When using triangular weights, we can see that this does better than using all the points.
n <- 200
h <- 3
X <- runif(n, -5, 0)
Y <- 5 - 3*X + .6 * X^2 + .3 * X^3 + 15 * sin(X) + rnorm(n, sd = 4)
weight <- 1 - abs(X) / 5
# We don't include a bandwidth, but instead use triangular weights
fit.mod <- lm(Y~X)
fit.mod.weights <- lm(Y~X, weights = weight)
fit.mod.bandwidth <- lm(Y~X, subset = abs(X) < h)
plotColor <- ifelse(abs(X) > h, "gray", "red")
plot(X, Y, ylim = c(-15, 30), xlim = c(-5, 1), col = plotColor)
abline(v = 0, col = "gray", lwd = 2)
segments(-h, predict(fit.mod.bandwidth, newdata = data.frame(X = -h)),
0, predict(fit.mod.bandwidth, newdata = data.frame(X = 0)),col = "blue",
lwd = 2)
# Fit from weighted least squares
segments(-5, predict(fit.mod.weights, newdata = data.frame(X = -h)),
0, predict(fit.mod.weights, newdata = data.frame(X = 0)),col = "green",
lwd = 2)
# Fit from ordinary least squares
segments(-5, predict(fit.mod, newdata = data.frame(X = -h)),
0, predict(fit.mod, newdata = data.frame(X = 0)),col = "purple",
lwd = 2)
points(0, 5, pch = 18, col = "orange", cex = 3)
points(0, predict(fit.mod.bandwidth, newdata = data.frame(X = 0)), col = "blue", pch = 19)
points(0, predict(fit.mod.weights, newdata = data.frame(X = 0)), col = "green", pch = 19)
points(0, predict(fit.mod, newdata = data.frame(X = 0)), col = "purple", pch = 19)
In practice, we can combine both a hard thresholding bandwidth as well as triangular weights (within the bandwidth)
# bandwidth
h <- 3
n <- 200
X <- runif(n, -5, 0)
Y <- 5 - 3*X + .6 * X^2 + .3 * X^3 + 15 * sin(X) + rnorm(n, sd = 4)
# weight is triangular within the bandwidth
weight <- ifelse(abs(X) < h, 1 - abs(X) / h, 0)

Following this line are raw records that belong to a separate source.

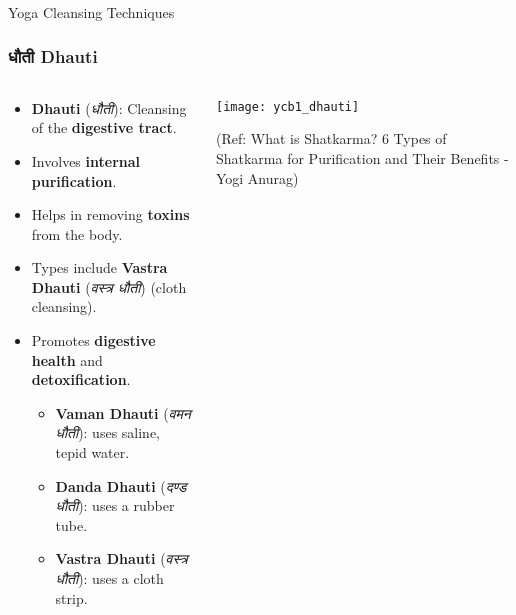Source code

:

\begin{frame}[fragile]\frametitle{}
\begin{center}
{\Large Yoga Cleansing Techniques}
\end{center}
\end{frame}

\begin{frame}[fragile]\frametitle{धौती Dhauti}
\begin{columns}
    \begin{column}[T]{0.5\linewidth}
      \begin{itemize}
        \item \textbf{Dhauti} (\textit{धौती}): Cleansing of the \textbf{digestive tract}.
        \item Involves \textbf{internal purification}.
        \item Helps in removing \textbf{toxins} from the body.
        \item Types include \textbf{Vastra Dhauti} (\textit{वस्त्र धौती}) (cloth cleansing).
        \item Promotes \textbf{digestive health} and \textbf{detoxification}.
		\begin{itemize}
		  \item \textbf{Vaman Dhauti} (\textit{वमन धौती}): uses saline, tepid water.
		  \item \textbf{Danda Dhauti} (\textit{दण्ड धौती}): uses a rubber tube.
		  \item \textbf{Vastra Dhauti} (\textit{वस्त्र धौती}): uses a cloth strip.
		\end{itemize}		
      \end{itemize}
    \end{column}
    \begin{column}[T]{0.5\linewidth}
        \begin{center}
        \texttt{[image: ycb1\_dhauti]}
		
		{\tiny (Ref: What is Shatkarma? 6 Types of Shatkarma for Purification and Their Benefits - Yogi Anurag)}	
        \end{center}	
    \end{column}
\end{columns}
\end{frame}


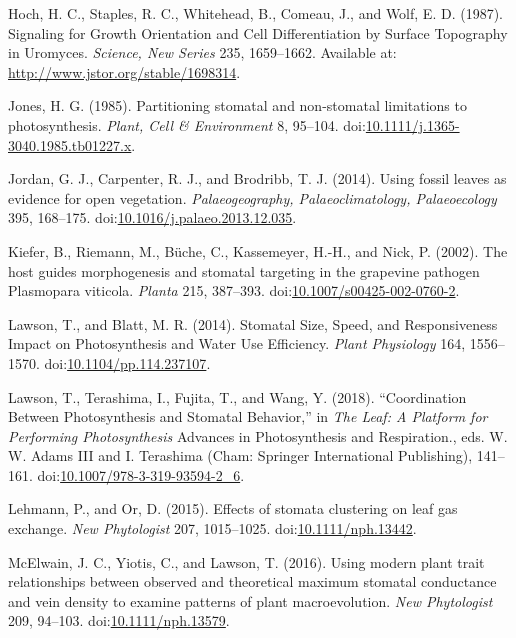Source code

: \documentclass[utf8]{frontiersSCNS}
\begin{document}
\leavevmode\hypertarget{ref-hoch_signaling_1987}{}%
Hoch, H. C., Staples, R. C., Whitehead, B., Comeau, J., and Wolf, E. D.
(1987). Signaling for Growth Orientation and Cell Differentiation by
Surface Topography in Uromyces. \emph{Science, New Series} 235,
1659--1662. Available at: \url{http://www.jstor.org/stable/1698314}.

\leavevmode\hypertarget{ref-jones_partitioning_1985}{}%
Jones, H. G. (1985). Partitioning stomatal and non-stomatal limitations
to photosynthesis. \emph{Plant, Cell \& Environment} 8, 95--104.
doi:\href{https://doi.org/10.1111/j.1365-3040.1985.tb01227.x}{10.1111/j.1365-3040.1985.tb01227.x}.

\leavevmode\hypertarget{ref-jordan_using_2014}{}%
Jordan, G. J., Carpenter, R. J., and Brodribb, T. J. (2014). Using
fossil leaves as evidence for open vegetation. \emph{Palaeogeography,
Palaeoclimatology, Palaeoecology} 395, 168--175.
doi:\href{https://doi.org/10.1016/j.palaeo.2013.12.035}{10.1016/j.palaeo.2013.12.035}.

\leavevmode\hypertarget{ref-kiefer_host_2002}{}%
Kiefer, B., Riemann, M., Büche, C., Kassemeyer, H.-H., and Nick, P.
(2002). The host guides morphogenesis and stomatal targeting in the
grapevine pathogen Plasmopara viticola. \emph{Planta} 215, 387--393.
doi:\href{https://doi.org/10.1007/s00425-002-0760-2}{10.1007/s00425-002-0760-2}.

\leavevmode\hypertarget{ref-lawson_stomatal_2014}{}%
Lawson, T., and Blatt, M. R. (2014). Stomatal Size, Speed, and
Responsiveness Impact on Photosynthesis and Water Use Efficiency.
\emph{Plant Physiology} 164, 1556--1570.
doi:\href{https://doi.org/10.1104/pp.114.237107}{10.1104/pp.114.237107}.

\leavevmode\hypertarget{ref-lawson_coordination_2018}{}%
Lawson, T., Terashima, I., Fujita, T., and Wang, Y. (2018).
``Coordination Between Photosynthesis and Stomatal Behavior,'' in
\emph{The Leaf: A Platform for Performing Photosynthesis} Advances in
Photosynthesis and Respiration., eds. W. W. Adams III and I. Terashima
(Cham: Springer International Publishing), 141--161.
doi:\href{https://doi.org/10.1007/978-3-319-93594-2_6}{10.1007/978-3-319-93594-2\_6}.

\leavevmode\hypertarget{ref-lehmann_effects_2015}{}%
Lehmann, P., and Or, D. (2015). Effects of stomata clustering on leaf
gas exchange. \emph{New Phytologist} 207, 1015--1025.
doi:\href{https://doi.org/10.1111/nph.13442}{10.1111/nph.13442}.

\leavevmode\hypertarget{ref-mcelwain_using_2016}{}%
McElwain, J. C., Yiotis, C., and Lawson, T. (2016). Using modern plant
trait relationships between observed and theoretical maximum stomatal
conductance and vein density to examine patterns of plant
macroevolution. \emph{New Phytologist} 209, 94--103.
doi:\href{https://doi.org/10.1111/nph.13579}{10.1111/nph.13579}.
\end{document}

plot(X, weight, type = "p", main = "Triangular Weights")
13.13 RDD Analysis
Now let’s apply a regression discontinuity analysis to data. This example follows the analysis ``Randomization Inference in the Regression Discontinuity Design: An Application to Party Advantages in the U.S. Senate’’ by Cattaneo, Frandsen, and Titiunik (2015) and their replication file.

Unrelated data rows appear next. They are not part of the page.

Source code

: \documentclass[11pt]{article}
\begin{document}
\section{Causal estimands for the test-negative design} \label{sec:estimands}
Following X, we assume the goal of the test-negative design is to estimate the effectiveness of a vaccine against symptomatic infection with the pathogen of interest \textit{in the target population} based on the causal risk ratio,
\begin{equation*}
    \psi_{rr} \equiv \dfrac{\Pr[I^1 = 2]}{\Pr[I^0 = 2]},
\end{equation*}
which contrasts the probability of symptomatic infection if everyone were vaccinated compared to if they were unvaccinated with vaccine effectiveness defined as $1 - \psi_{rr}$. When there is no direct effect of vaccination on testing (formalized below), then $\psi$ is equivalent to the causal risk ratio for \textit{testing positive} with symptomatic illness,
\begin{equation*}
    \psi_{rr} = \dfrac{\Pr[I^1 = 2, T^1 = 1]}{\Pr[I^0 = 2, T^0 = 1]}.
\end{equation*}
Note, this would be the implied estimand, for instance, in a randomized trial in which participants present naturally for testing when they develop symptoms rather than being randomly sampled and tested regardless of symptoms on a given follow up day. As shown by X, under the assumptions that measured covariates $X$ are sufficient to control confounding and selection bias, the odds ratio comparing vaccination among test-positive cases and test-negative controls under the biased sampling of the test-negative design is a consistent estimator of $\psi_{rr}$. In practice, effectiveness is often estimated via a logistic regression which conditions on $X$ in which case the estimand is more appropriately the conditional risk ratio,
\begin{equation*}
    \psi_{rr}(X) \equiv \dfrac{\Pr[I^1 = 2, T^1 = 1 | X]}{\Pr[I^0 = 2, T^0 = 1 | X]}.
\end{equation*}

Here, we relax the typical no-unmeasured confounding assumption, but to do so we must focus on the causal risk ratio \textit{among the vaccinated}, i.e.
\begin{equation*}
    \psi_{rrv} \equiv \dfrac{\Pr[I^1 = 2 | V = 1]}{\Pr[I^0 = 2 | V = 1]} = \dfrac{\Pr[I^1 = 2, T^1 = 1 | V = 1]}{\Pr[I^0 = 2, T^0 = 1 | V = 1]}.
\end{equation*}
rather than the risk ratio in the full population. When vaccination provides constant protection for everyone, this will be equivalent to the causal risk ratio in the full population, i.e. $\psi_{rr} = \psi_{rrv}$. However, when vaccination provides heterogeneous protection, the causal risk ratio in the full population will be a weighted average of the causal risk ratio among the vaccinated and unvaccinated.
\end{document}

Political scientists are interested in the effect of being an incumbent (the currently elected politician) on the share of votes in an election. Being the current public official means increased name recognition, fundraising opportunities, etc. On the other hand, being an incumbent means you can get blamed for all the bad things that have happened during your term.
The data we analyze considers US senators. Each state in the US has two senators with 6 year terms, and the election for each of the two senators alternates every 3 years. So for instance, there are two senate seats: A and B. In 2000 senate seat A undergoes an election, in 2003 senate seat B undergoes an election but senate seat A continues, in 2006 senate seat A undergoes an election but senate seat B continues on, etc.
We will look at the causal effect on being an incumbent in senate races in two different ways.First, does being an incumbent effect your vote share the next time you run for office? Second, if the other sitting senator is from your same party, what is the effect on your election share?
13.13.0.1 Question
- Consider the first question and draw out a causal diagram where the treatment is being an incumbent and the outcome of interest is vote share in an election.
- How might we use regression discontinuity to provide an answer to this question?
13.13.1 Data
We’ll examine data from US Senate races from 1914 to 2010 to try and answer these questions.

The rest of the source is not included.